• **Aim of the exercise**
Search the records for the word "someone" and copy each line in which it appears.

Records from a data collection
:::::

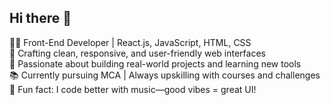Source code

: ## Hi there 👋

👩‍💻 Front-End Developer | React.js, JavaScript, HTML, CSS  
🎨 Crafting clean, responsive, and user-friendly web interfaces  
🚀 Passionate about building real-world projects and learning new tools  
📚 Currently pursuing MCA | Always upskilling with courses and challenges  
🎵 Fun fact: I code better with music—good vibes = great UI!
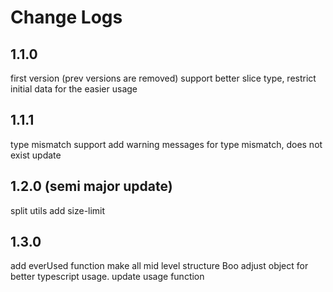 # Change Logs

## 1.1.0
first version (prev versions are removed)
support better slice type,
restrict initial data for the easier usage

## 1.1.1
type mismatch support
add warning messages for type mismatch, does not exist update

## 1.2.0 (semi major update)
split utils
add size-limit

## 1.3.0
add everUsed function
make all mid level structure Boo
adjust object for better typescript usage.
update usage function
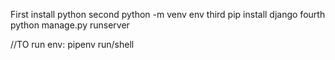 First install python
second python -m venv env
third pip install django
fourth python manage.py runserver

//TO run env: pipenv run/shell
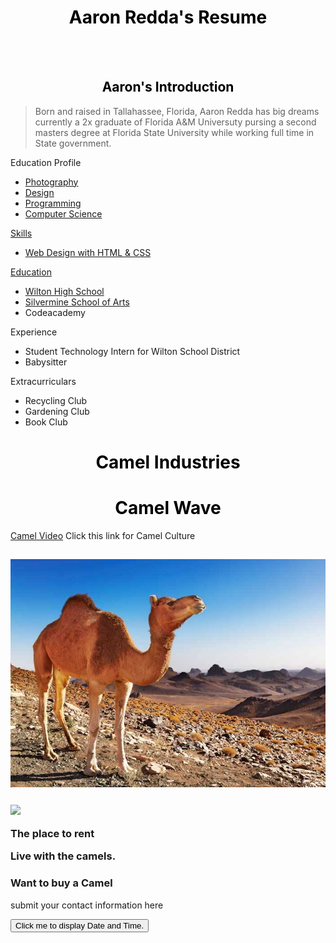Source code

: <!DOCTYPE html>
<html>
<style>
h1 {
  color: black;
  text-align: center;
} 
h2 {
  color: black;
  text-align: center;
</style>
  <h1>Aaron Redda's Resume</h1>
  <br><br>
<h2>Aaron's Introduction</h2>

<blockquote>
Born and raised in Tallahassee, Florida, Aaron Redda has big dreams currently a 2x graduate of Florida A&M Universuty pursing a second masters degree at Florida State University while working full time in State government. 
</blockquote>
<div>
<p class="head">Education Profile</p>
  <ul>
    <a href="https://www.famu.edu/pages/Florida A&M Uinversity">
    <li>Photography</li>
    <li>Design</li>
    <li>Programming</li>
    <li>Computer Science</li>
  </ul>
  <p class="head">Skills</p>
  <ul>
    <li>Web Design with HTML & CSS</li>
  </ul>
  <p class="head">Education</p>
  <ul>
    <a href="http://www.wiltonhighschool.org/pages/Wilton_High_School">
      <li>Wilton High School</li>
    </a>
    <!--Link-->
    <a href="https://www.silvermineart.org/">
      <li>Silvermine School of Arts</li>
    </a>
    <li>Codeacademy</li>
  </ul>
  <p class="head">Experience</p>
  <ul>
    <li>Student Technology Intern for Wilton School District</li>
    <li>Babysitter</li>
  </ul>
  <p class="head">Extracurriculars</p>
  <ul>
    <li>Recycling Club</li>
    <li>Gardening Club</li>
    <li>Book Club</li>
  </ul>
</div>
<div class="right"></div>


<head>
<h1> Camel Industries </h1>
</head>
 
 <body>

<h1>Camel Wave</h1>
<p><a href="https://www.youtube.com/watch?v=6ll4-OiLn4E">Camel Video</a> Click this link for Camel Culture</p>
<h2> <img src="One.jpg" alt="Camel"></h2>
<h3><img src="aa.jpg"</h3>
<p>The place to rent</p>
<p><strong>Live with the camels.</strong></p></body>
<h3>Want to buy a Camel </h3>
<p>submit your contact information here</p>
<button type="button"
onclick="document.getElementById('demo').innerHTML = Date()">
Click me to display Date and Time.</button>

<p id="demo"></p>
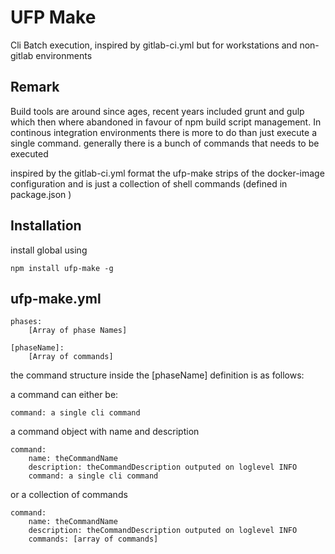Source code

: # UFP Make

Cli Batch execution, inspired by gitlab-ci.yml but for workstations and non-gitlab environments

## Remark

Build tools are around since ages, recent years included grunt and gulp which then where abandoned
in favour of npm build script management. In continous integration environments there is more to
do than just execute a single command. generally there is a bunch of commands that needs to be executed

inspired by the gitlab-ci.yml format the ufp-make strips of the docker-image configuration and is just
a collection of shell commands (defined in package.json )


## Installation

install global using

    npm install ufp-make -g

## ufp-make.yml

    phases:
        [Array of phase Names]

    [phaseName]:
        [Array of commands]

the command structure inside the [phaseName] definition is as follows:

a command can either be:

    command: a single cli command

a command object with name and description

    command:
        name: theCommandName
        description: theCommandDescription outputed on loglevel INFO
        command: a single cli command

or a collection of commands

    command:
        name: theCommandName
        description: theCommandDescription outputed on loglevel INFO
        commands: [array of commands]
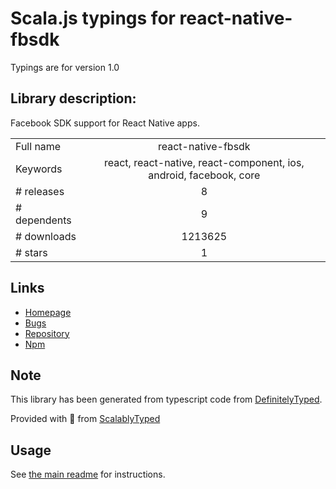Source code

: 
# Scala.js typings for react-native-fbsdk

Typings are for version 1.0

## Library description:
Facebook SDK support for React Native apps.

|                    |                 |
| ------------------ | :-------------: |
| Full name          | react-native-fbsdk |
| Keywords           | react, react-native, react-component, ios, android, facebook, core |
| # releases         | 8 |
| # dependents       | 9 |
| # downloads        | 1213625 |
| # stars            | 1 |

## Links
- [Homepage](https://github.com/facebook/react-native-fbsdk/)
- [Bugs](https://github.com/facebook/react-native-fbsdk/issues)
- [Repository](https://github.com/facebook/react-native-fbsdk)
- [Npm](https://www.npmjs.com/package/react-native-fbsdk)
    


## Note
This library has been generated from typescript code from [DefinitelyTyped](https://definitelytyped.org).

Provided with :purple_heart: from [ScalablyTyped](https://github.com/oyvindberg/ScalablyTyped)

## Usage
See [the main readme](../../readme.md) for instructions.



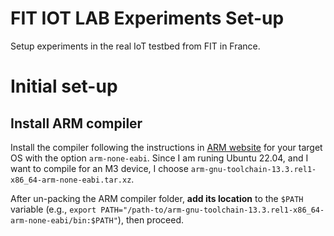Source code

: # FIT IOT LAB Experiments Set-up
Setup experiments in the real IoT testbed from FIT in France. 

# Initial set-up

## Install ARM compiler

Install the compiler following the instructions in [ARM website]() for your target OS with the option `arm-none-eabi`. 
Since I am runing Ubuntu 22.04, and I want to compile for an M3 device, I choose `arm-gnu-toolchain-13.3.rel1-x86_64-arm-none-eabi.tar.xz`.


After un-packing the ARM compiler folder, **add its location** to the `$PATH` variable (e.g., `export PATH="/path-to/arm-gnu-toolchain-13.3.rel1-x86_64-arm-none-eabi/bin:$PATH"`), then proceed.



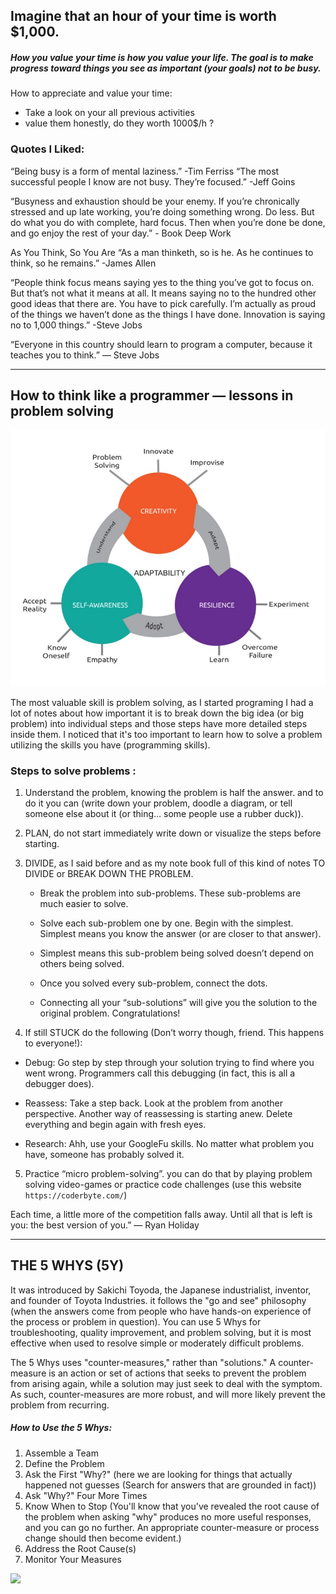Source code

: 
## Imagine that an hour of your time is worth $1,000.




##### How you value your time is how you value your life. The goal is to make progress toward things you see as important (your goals) not to be busy.

How to appreciate and value your time: 
- Take a look on your all previous activities
- value them honestly, do they worth 1000$/h ?


### Quotes I Liked: 

“Being busy is a form of mental laziness.” -Tim Ferriss
“The most successful people I know are not busy. They’re focused.” -Jeff Goins

“Busyness and exhaustion should be your enemy. If you’re chronically stressed and up late working, you’re doing something wrong. Do less. But do what you do with complete, hard focus. Then when you’re done be done, and go enjoy the rest of your day.” - Book Deep Work

As You Think, So You Are
“As a man thinketh, so is he. As he continues to think, so he remains.” -James Allen


“People think focus means saying yes to the thing you’ve got to focus on. But that’s not what it means at all. It means saying no to the hundred other good ideas that there are. You have to pick carefully. I’m actually as proud of the things we haven’t done as the things I have done. Innovation is saying no to 1,000 things.” -Steve Jobs 

“Everyone in this country should learn to program a computer, because it teaches you to think.” — Steve Jobs


------------------------------------------------------------------------------------------------------------------------------


## How to think like a programmer — lessons in problem solving  

![Meta Skills](../Images/METASKILLS.jpeg)




The most valuable skill is problem solving, as I started programing I had a lot of notes about how important it is to break down the big idea (or big problem) into individual steps and those steps have more detailed steps inside them. I noticed that it's too important to learn how to solve a problem utilizing the skills you have (programming skills). 

### Steps to solve problems :
1. Understand the problem, knowing the problem is half the answer. and to do it you can (write down your problem, doodle a diagram, or tell someone else about it (or thing… some people use a rubber duck)).

2. PLAN, do not start immediately write down or visualize the steps before starting. 

3. DIVIDE, as I said before and as my note book full of this kind of notes TO DIVIDE or BREAK DOWN THE PROBLEM. 

   - Break the problem into sub-problems. These sub-problems are much easier to solve.

   - Solve each sub-problem one by one. Begin with the simplest. Simplest means you know the answer (or are closer to that answer).

   - Simplest means this sub-problem being solved doesn’t depend on others being solved.

   - Once you solved every sub-problem, connect the dots.

   - Connecting all your “sub-solutions” will give you the solution to the original problem. Congratulations!


4. If still STUCK do the following (Don’t worry though, friend. This happens to everyone!): 
  - Debug: Go step by step through your solution trying to find where you went wrong. Programmers call this debugging (in fact, this is all a debugger does).

  - Reassess: Take a step back. Look at the problem from another perspective. Another way of reassessing is starting anew. Delete everything and   begin again with fresh eyes.

  - Research: Ahh, use your GoogleFu skills. No matter what problem you have, someone has probably solved it. 


5. Practice “micro problem-solving”. you can do that by playing problem solving video-games or practice code challenges (use this website `https://coderbyte.com/`)

Each time, a little more of the competition falls away. Until all that is left is you: the best version of you.” — Ryan Holiday 


----------------------------------------------------------------------------------------------------------------------------

## THE 5 WHYS (5Y)


It was introduced by Sakichi Toyoda, the Japanese industrialist, inventor, and founder of Toyota Industries. it follows the "go and see" philosophy (when the answers come from people who have hands-on experience of the process or problem in question). You can use 5 Whys for troubleshooting, quality improvement, and problem solving, but it is most effective when used to resolve simple or moderately difficult problems.

The 5 Whys uses "counter-measures," rather than "solutions." A counter-measure is an action or set of actions that seeks to prevent the problem from arising again, while a solution may just seek to deal with the symptom. As such, counter-measures are more robust, and will more likely prevent the problem from recurring.

##### How to Use the 5 Whys:

1. Assemble a Team
2. Define the Problem
3. Ask the First "Why?"  (here we are looking for things that actually happened not guesses (Search for answers that are grounded in fact))
4. Ask "Why?" Four More Times
5. Know When to Stop 
      (You'll know that you've revealed the root cause of the problem when asking "why" produces no more useful responses, and you can go no further. An appropriate counter-measure or process change should then become evident.)
6. Address the Root Cause(s)
7. Monitor Your Measures


![](https://www.mindtools.com/media/Diagrams/5_Whys_Figure_1_Single_Lane.jpg)





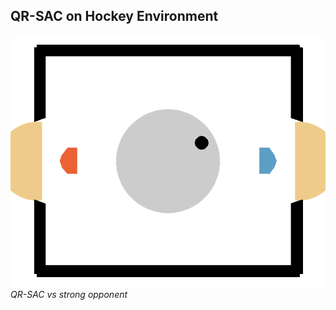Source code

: ## QR-SAC on Hockey Environment

![QR-SAC vs strong opponent](../../assets/qr_sac_runx_vs_strong_opp.gif)
*QR-SAC vs strong opponent*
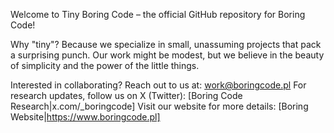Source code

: Welcome to Tiny Boring Code – the official GitHub repository for Boring Code!

Why "tiny"? Because we specialize in small, unassuming projects that pack a surprising punch. Our work might be modest, but we believe in the beauty of simplicity and the power of the little things.

Interested in collaborating? Reach out to us at: work@boringcode.pl
For research updates, follow us on X (Twitter): [Boring Code Research|x.com/_boringcode]
Visit our website for more details: [Boring Website|https://www.boringcode.pl]
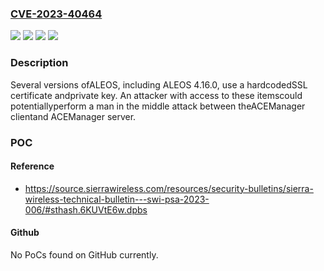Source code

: ### [CVE-2023-40464](https://cve.mitre.org/cgi-bin/cvename.cgi?name=CVE-2023-40464)
![](https://img.shields.io/static/v1?label=Product&message=ALEOS&color=blue)
![](https://img.shields.io/static/v1?label=Version&message=0%20&color=brightgreen)
![](https://img.shields.io/static/v1?label=Version&message=4.10%20&color=brightgreen)
![](https://img.shields.io/static/v1?label=Vulnerability&message=CWE-321&color=brightgreen)

### Description

Several versions ofALEOS, including ALEOS 4.16.0, use a hardcodedSSL certificate andprivate key. An attacker with access to these itemscould potentiallyperform a man in the middle attack between theACEManager clientand ACEManager server.

### POC

#### Reference
- https://source.sierrawireless.com/resources/security-bulletins/sierra-wireless-technical-bulletin---swi-psa-2023-006/#sthash.6KUVtE6w.dpbs

#### Github
No PoCs found on GitHub currently.


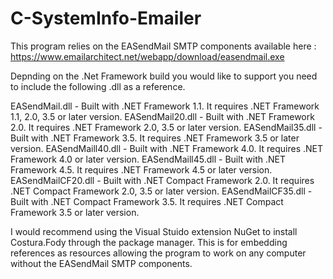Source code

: # C-SystemInfo-Emailer
This program relies on the EASendMail SMTP components available here :
https://www.emailarchitect.net/webapp/download/easendmail.exe

Depnding on the .Net Framework build you would like to support you need to include the following .dll as a reference.

EASendMail.dll - Built with .NET Framework 1.1. It requires .NET Framework 1.1, 2.0, 3.5 or later version.
EASendMail20.dll - Built with .NET Framework 2.0. It requires .NET Framework 2.0, 3.5 or later version.
EASendMail35.dll - Built with .NET Framework 3.5. It requires .NET Framework 3.5 or later version.
EASendMaill40.dll - Built with .NET Framework 4.0. It requires .NET Framework 4.0 or later version.
EASendMaill45.dll - Built with .NET Framework 4.5. It requires .NET Framework 4.5 or later version.
EASendMailCF20.dll - Built with .NET Compact Framework 2.0. It requires .NET Compact Framework 2.0, 3.5 or later version.
EASendMailCF35.dll - Built with .NET Compact Framework 3.5. It requires .NET Compact Framework 3.5 or later version.

I would recommend using the Visual Stuido extension NuGet to install Costura.Fody through the package manager. 
This is for embedding references as resources allowing the program to work on any computer without the EASendMail SMTP components.
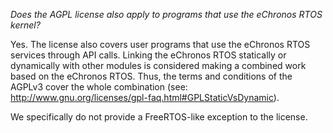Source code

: <!---
eChronos Real-Time Operating System
Copyright (C) 2015  National ICT Australia Limited (NICTA), ABN 62 102 206 173.

This program is free software: you can redistribute it and/or modify
it under the terms of the GNU Affero General Public License as published by
the Free Software Foundation, version 3, provided that no right, title
or interest in or to any trade mark, service mark, logo or trade name
of NICTA or its licensors is granted.

This program is distributed in the hope that it will be useful,
but WITHOUT ANY WARRANTY; without even the implied warranty of
MERCHANTABILITY or FITNESS FOR A PARTICULAR PURPOSE.  See the
GNU Affero General Public License for more details.

You should have received a copy of the GNU Affero General Public License
along with this program.  If not, see <http://www.gnu.org/licenses/>.

@TAG(NICTA_DOC_AGPL)
  -->

*Does the AGPL license also apply to programs that use the eChronos RTOS kernel?*

Yes.
The license also covers user programs that use the eChronos RTOS services through API calls.
Linking the eChronos RTOS statically or dynamically with other modules is considered making a combined work based on the eChronos RTOS.
Thus, the terms and  conditions of the AGPLv3 cover the whole combination (see: http://www.gnu.org/licenses/gpl-faq.html#GPLStaticVsDynamic).

We specifically do not provide a FreeRTOS-like exception to the license.
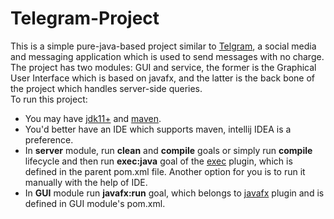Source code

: # Telegram-Project
This is a simple pure-java-based project similar to [Telgram](https://www.telegram.org), a social media and messaging application which is used to send messages with no charge.  
The project has two modules: GUI and service, the former is the Graphical User Interface which is based on javafx, and the latter is the back bone of the project which handles server-side queries.  
To run this project:  
* You may have [jdk11+](https://www.oracle.com/java/technologies/javase-jdk11-downloads.html) and [maven](https://maven.apache.org/download.cgi).
* You'd better have an IDE which supports maven, intellij IDEA is a preference.
* In **server** module, run **clean** and **compile** goals or simply run **compile** lifecycle and then run **exec:java** goal of the [exec](https://www.mojohaus.org/exec-maven-plugin) plugin, which is defined in the parent pom.xml file. Another option for you is to run it manually with the help of IDE.
* In **GUI** module run **javafx:run** goal, which belongs to [javafx](https://github.com/openjfx/javafx-maven-plugin) plugin and is defined in GUI module's pom.xml.  
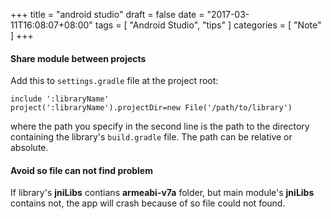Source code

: +++
title = "android studio"
draft = false
date = "2017-03-11T16:08:07+08:00"
tags = [ "Android Studio", "tips" ]
categories = [ "Note" ]
+++

#### Share module between projects
Add this to `settings.gradle` file at the project root: 

    include ':libraryName' 
    project(':libraryName').projectDir=new File('/path/to/library')

where the path you specify in the second line is the path to the directory containing the library's `build.gradle` file. The path can be relative or absolute.

#### Avoid so file can not find problem
If library's **jniLibs** contians **armeabi-v7a** folder, but main module's **jniLibs** contains not, the app will crash because of so file could not found.

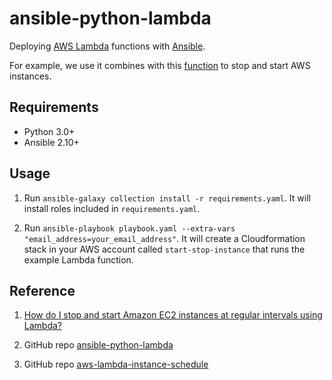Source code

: ansible-python-lambda
=====================

Deploying [AWS Lambda][lambda] functions with [Ansible][ansible].

For example, we use it combines with this [function][function] to stop and start AWS instances.

Requirements
------------

* Python 3.0+
* Ansible 2.10+

Usage
-----

1. Run `ansible-galaxy collection install -r requirements.yaml`. It will install roles included in `requirements.yaml`.

1. Run `ansible-playbook playbook.yaml --extra-vars "email_address=your_email_address"`. It will create a Cloudformation stack
   in your AWS account called `start-stop-instance` that runs the example Lambda
   function.

Reference
---

1. [How do I stop and start Amazon EC2 instances at regular intervals using Lambda?
][aws]

1. GitHub repo [ansible-python-lambda][github]

1. GitHub repo [aws-lambda-instance-schedule][example]

[aws]: https://aws.amazon.com/premiumsupport/knowledge-center/start-stop-lambda-cloudwatch/
[lambda]: https://aws.amazon.com/lambda/
[ansible]: https://www.ansible.com/
[github]: https://github.com/YPlan/ansible-python-lambda
[example]: https://github.com/1Strategy/aws-lambda-instance-schedule
[function]: https://github.com/BoxingP/aws-lambda-python-function

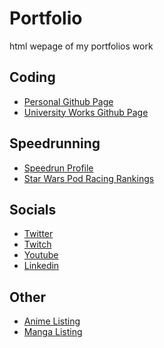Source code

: # Portfolio
html wepage of my portfolios work

## Coding
- <a href="https://github.com/goofbrush">Personal Github Page</a> 
- <a href="https://github.com/N0822325">University Works Github Page</a> 

## Speedrunning
- <a href="https://www.speedrun.com/user/goofbrush">Speedrun Profile</a> 
- <a href="https://podracing.gg/racer/goofbrush">Star Wars Pod Racing Rankings</a>

## Socials
- <a href="https://twitter.com/goofbrush">Twitter</a>
- <a href="https://www.twitch.tv/goofbrush">Twitch</a>
- <a href="https://www.youtube.com/channel/UCsypbrY4PrQEKQcCYOJ1Qbg">Youtube</a>
- <a href="https://www.linkedin.com/in/bradley-smith-9b82641bb/">Linkedin</a>

## Other
- <a href="https://myanimelist.net/animelist/GoofBrush?status=7&order=4&order2=0">Anime Listing</a>
- <a href="https://myanimelist.net/mangalist/GoofBrush?status=7&order=4&order2=0">Manga Listing</a>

:::::

• **Result for this task**
1. Understand the problem, knowing the problem is half the answer. and to do it you can (write down your problem, doodle a diagram, or tell someone else about it (or thing… some people use a rubber duck)).
  - Research: Ahh, use your GoogleFu skills. No matter what problem you have, someone has probably solved it. 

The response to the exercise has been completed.